For every line in the material, print that line exactly.
=====
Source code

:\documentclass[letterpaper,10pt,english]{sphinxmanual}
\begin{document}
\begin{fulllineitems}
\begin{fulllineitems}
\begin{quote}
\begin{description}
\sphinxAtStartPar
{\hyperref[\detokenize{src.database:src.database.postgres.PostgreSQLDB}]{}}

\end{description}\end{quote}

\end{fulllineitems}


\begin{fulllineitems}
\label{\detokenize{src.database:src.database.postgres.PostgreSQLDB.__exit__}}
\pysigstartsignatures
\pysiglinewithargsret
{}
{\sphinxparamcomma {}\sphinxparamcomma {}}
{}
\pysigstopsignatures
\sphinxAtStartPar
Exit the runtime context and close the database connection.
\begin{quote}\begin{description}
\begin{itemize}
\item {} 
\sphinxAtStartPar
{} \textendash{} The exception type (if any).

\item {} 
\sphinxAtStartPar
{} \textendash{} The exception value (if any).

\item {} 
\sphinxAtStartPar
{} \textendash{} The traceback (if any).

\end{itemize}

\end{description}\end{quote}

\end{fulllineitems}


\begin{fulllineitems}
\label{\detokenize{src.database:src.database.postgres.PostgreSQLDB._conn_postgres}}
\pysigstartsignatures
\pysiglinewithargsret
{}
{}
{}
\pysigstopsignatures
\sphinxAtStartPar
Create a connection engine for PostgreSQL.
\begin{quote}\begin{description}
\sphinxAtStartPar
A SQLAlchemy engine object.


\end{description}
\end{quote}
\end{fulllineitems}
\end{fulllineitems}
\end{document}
=====
Task solution:
Source code

:\documentclass[letterpaper,10pt,english]{sphinxmanual}
\begin{document}
\begin{fulllineitems}
\begin{fulllineitems}
\begin{quote}
\begin{description}
\sphinxAtStartPar
{\hyperref[\detokenize{src.database:src.database.postgres.PostgreSQLDB}]{}}

\end{description}\end{quote}

\end{fulllineitems}


\begin{fulllineitems}
\label{\detokenize{src.database:src.database.postgres.PostgreSQLDB.__exit__}}
\pysigstartsignatures
\pysiglinewithargsret
{}
{\sphinxparamcomma {}\sphinxparamcomma {}}
{}
\pysigstopsignatures
\sphinxAtStartPar
Exit the runtime context and close the database connection.
\begin{quote}\begin{description}
\begin{itemize}
\item {} 
\sphinxAtStartPar
{} \textendash{} The exception type (if any).

\item {} 
\sphinxAtStartPar
{} \textendash{} The exception value (if any).

\item {} 
\sphinxAtStartPar
{} \textendash{} The traceback (if any).

\end{itemize}

\end{description}\end{quote}

\end{fulllineitems}


\begin{fulllineitems}
\label{\detokenize{src.database:src.database.postgres.PostgreSQLDB._conn_postgres}}
\pysigstartsignatures
\pysiglinewithargsret
{}
{}
{}
\pysigstopsignatures
\sphinxAtStartPar
Create a connection engine for PostgreSQL.
\begin{quote}\begin{description}
\sphinxAtStartPar
A SQLAlchemy engine object.


\end{description}
\end{quote}
\end{fulllineitems}
\end{fulllineitems}
\end{document}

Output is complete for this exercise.